The best engine mounting position in this BWB design for minimum noise signature would be in a pod above the wing in the root section, one engine on each side. The pod should be high enough to keep the engine intake above turbulence stall wake and icing run off bacward. Look at the HondaJet in Honda's website for to get a visual idea about my suggestion. Only two engines should be installed for maximum efficiency. More than two engines and the plane won't be as efficient nor would be competitive commercially with two engines version. All three-engine airliners are being phased out, replaced by more efficient twin-engine airliners.

Aft-mounted propeller receives much higher stress level and vibration level than front mounted propeller, and tends to be noisier. Just ask Burt Rutan!

Jens

I too do not understand the reasoning behind having three engines. If either of them stops the control of the plane must be very difficult indeed. The best approach would be to use only one engine and to direct the thrust such that better control is achieved at lower speeds which will decrease the needed runways and the noise at take of and landing.

Regarding the danger associated with ice i think this problems boils down to inspection control and proper preparation.
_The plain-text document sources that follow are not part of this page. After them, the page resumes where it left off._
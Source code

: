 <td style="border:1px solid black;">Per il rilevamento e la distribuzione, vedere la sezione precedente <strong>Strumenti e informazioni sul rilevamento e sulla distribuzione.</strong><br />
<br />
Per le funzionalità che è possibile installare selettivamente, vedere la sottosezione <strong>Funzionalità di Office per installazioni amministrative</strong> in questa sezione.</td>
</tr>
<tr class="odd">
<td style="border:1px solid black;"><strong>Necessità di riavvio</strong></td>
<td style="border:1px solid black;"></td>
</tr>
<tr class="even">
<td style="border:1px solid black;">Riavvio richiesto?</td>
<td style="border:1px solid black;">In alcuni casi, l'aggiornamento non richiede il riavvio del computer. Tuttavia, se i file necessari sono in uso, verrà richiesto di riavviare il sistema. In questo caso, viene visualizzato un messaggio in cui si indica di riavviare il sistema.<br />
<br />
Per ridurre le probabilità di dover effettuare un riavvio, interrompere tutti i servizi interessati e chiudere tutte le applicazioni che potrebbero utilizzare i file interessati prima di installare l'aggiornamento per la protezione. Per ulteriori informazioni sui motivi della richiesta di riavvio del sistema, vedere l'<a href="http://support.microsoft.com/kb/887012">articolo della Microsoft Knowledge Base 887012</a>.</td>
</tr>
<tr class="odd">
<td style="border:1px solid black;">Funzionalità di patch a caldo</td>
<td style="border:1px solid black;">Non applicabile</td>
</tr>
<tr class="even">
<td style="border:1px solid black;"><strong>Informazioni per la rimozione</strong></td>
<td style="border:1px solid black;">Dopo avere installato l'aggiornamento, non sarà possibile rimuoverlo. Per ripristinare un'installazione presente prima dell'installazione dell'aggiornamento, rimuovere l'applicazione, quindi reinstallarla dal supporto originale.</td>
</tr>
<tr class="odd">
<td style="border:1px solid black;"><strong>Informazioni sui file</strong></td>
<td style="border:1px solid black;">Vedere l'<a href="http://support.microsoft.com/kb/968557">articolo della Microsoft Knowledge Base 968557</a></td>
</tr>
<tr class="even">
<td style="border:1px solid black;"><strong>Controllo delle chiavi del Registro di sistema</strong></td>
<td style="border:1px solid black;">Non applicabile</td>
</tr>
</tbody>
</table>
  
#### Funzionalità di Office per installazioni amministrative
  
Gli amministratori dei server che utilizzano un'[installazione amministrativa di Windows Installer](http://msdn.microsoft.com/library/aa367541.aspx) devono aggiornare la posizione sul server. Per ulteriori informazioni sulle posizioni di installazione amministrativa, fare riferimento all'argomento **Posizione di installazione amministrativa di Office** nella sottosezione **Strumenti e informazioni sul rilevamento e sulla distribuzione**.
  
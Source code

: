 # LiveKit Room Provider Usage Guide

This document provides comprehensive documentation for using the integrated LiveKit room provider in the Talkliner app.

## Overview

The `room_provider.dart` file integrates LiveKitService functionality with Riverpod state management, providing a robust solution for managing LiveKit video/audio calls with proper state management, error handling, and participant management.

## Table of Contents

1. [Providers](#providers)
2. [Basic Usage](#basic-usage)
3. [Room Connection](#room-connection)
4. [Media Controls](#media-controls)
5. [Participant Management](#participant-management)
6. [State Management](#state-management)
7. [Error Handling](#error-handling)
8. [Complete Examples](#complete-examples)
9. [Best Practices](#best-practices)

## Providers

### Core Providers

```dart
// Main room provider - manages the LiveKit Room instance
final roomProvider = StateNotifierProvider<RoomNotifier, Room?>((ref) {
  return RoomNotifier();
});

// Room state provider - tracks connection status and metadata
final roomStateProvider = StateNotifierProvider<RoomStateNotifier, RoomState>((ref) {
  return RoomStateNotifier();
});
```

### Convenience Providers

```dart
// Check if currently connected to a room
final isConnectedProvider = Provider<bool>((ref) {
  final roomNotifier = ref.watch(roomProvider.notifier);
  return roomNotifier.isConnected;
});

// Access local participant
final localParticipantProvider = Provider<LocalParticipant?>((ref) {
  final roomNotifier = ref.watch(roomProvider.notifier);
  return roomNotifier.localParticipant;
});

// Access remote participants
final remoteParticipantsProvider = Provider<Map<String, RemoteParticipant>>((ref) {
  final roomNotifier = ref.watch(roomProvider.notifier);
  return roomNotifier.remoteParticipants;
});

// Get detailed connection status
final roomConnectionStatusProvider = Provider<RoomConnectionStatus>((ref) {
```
If this is done correctly ice will not pose a safety problem.

Turbulence at take of is also a minor risk since we are talking about a plane with considerable enertia. Never the less i would prefer directional thrust to exert greater control faster and i think the added cost is very well spent as this will provide access to smaller airports with shorter runways.

I find it strange that they even bother to put pilots up front. Cameras are far cheaper than cockpit windows and can provide better information, so in fact the cockpit could be anywhere.

Regarding power efficiency I think it should be considered to fly at higher altitudes which may imply that a Stirling engine should be considered because they increase thrust with altitude because of the wide temperature span between combustion and ambient temperature at high altitudes. Also their external combustion is super silent and vibration free.